Kudu Awards 2017

The 13th Annual SANParks Kudu Awards ceremony was held on 23 November at the CSIR Convention Centre in Pretoria. These awards recognise conservationists for their contribution to the protection of the environment in South Africa. Fundisile Mketeni, SANParks CEO, says that “these awards honour people for their meaningful contributions to the protection of the environment through various means which reflects society’s admirable social responsibility – giving meaning to the SANParks vision of ‘A Sustainable National Parks System Connecting Society”.

We were honoured to have received two awards on the evening! CEO Dr Anthony Roberts was awarded for Corporate Contribution to Conservation (Non-Profit Organisation) in recognition of the trust’s commitment and wide reach in developing young people and imparting environmental knowledge to communities and schools in Cape Town and surroundings. Through successful, long-term partnerships with local government, nature reserves and the SETAs (Sectoral Education and Training Authority), we been running training and development initiatives for out-of-school youth since 2007. Through these programmes, trained and experienced individuals are entering the green economy, creating the human resources needed to actively conserve our biodiversity.

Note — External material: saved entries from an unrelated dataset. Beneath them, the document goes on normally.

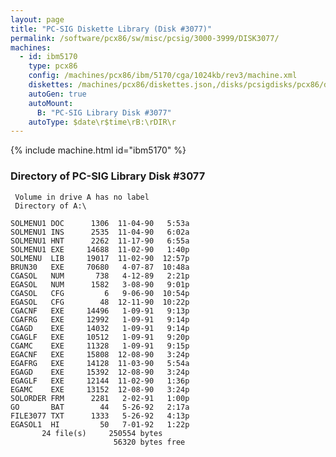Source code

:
 ```yaml
---
layout: page
title: "PC-SIG Diskette Library (Disk #3077)"
permalink: /software/pcx86/sw/misc/pcsig/3000-3999/DISK3077/
machines:
  - id: ibm5170
    type: pcx86
    config: /machines/pcx86/ibm/5170/cga/1024kb/rev3/machine.xml
    diskettes: /machines/pcx86/diskettes.json,/disks/pcsigdisks/pcx86/diskettes.json
    autoGen: true
    autoMount:
      B: "PC-SIG Library Disk #3077"
    autoType: $date\r$time\rB:\rDIR\r
---
```


{% include machine.html id="ibm5170" %}

### Directory of PC-SIG Library Disk #3077

     Volume in drive A has no label
     Directory of A:\

    SOLMENU1 DOC      1306  11-04-90   5:53a
    SOLMENU1 INS      2535  11-04-90   6:02a
    SOLMENU1 HNT      2262  11-17-90   6:55a
    SOLMENU1 EXE     14688  11-02-90   1:40p
    SOLMENU  LIB     19017  11-02-90  12:57p
    BRUN30   EXE     70680   4-07-87  10:48a
    CGASOL   NUM       738   4-12-89   2:21p
    EGASOL   NUM      1582   3-08-90   9:01p
    CGASOL   CFG         6   9-06-90  10:54p
    EGASOL   CFG        48  12-11-90  10:22p
    CGACNF   EXE     14496   1-09-91   9:13p
    CGAFRG   EXE     12992   1-09-91   9:14p
    CGAGD    EXE     14032   1-09-91   9:14p
    CGAGLF   EXE     10512   1-09-91   9:20p
    CGAMC    EXE     11328   1-09-91   9:15p
    EGACNF   EXE     15808  12-08-90   3:24p
    EGAFRG   EXE     14128  11-03-90   5:54a
    EGAGD    EXE     15392  12-08-90   3:24p
    EGAGLF   EXE     12144  11-02-90   1:36p
    EGAMC    EXE     13152  12-08-90   3:24p
    SOLORDER FRM      2281   2-02-91   1:00p
    GO       BAT        44   5-26-92   2:17a
    FILE3077 TXT      1333   5-26-92   4:13p
    EGASOL1  HI         50   7-01-92   1:22p
           24 file(s)     250554 bytes
                           56320 bytes free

We have also been providing environmental education programmes and camps to the youth of Cape Town since 2001 – introducing children to the wonders of nature and showing them how their actions can have an impact on the environment. Dr Roberts said that “to be acknowledged by SANParks for our work with youth in conservation is an incredible honour and something we will cherish now and into the future.”

Ms Petro Botha, the Manager of the Gantouw Project, received the first ever award for the category Women in Conservation, for “sustainable conservation of fynbos through ground-breaking research on using Eland as a management tool (as opposed to fire) to conserve the vegetation of the Cape Flats.” Ms Botha has successfully led this project for 2 years now, and the eland are fast becoming icons and ambassadors for the area. She regularly introduces school groups to the eland, explaining the importance of Cape Town’s biodiversity and the role the eland are playing. She also manages and mentors the team of full-time eland monitors who work on the project, and are studying towards careers in Nature Conservation.

Ms Botha has shown that women can excel in conservation, as she heads up this successful and unique project which encompasses scientific study, conservation, environmental education, mentorship and leadership.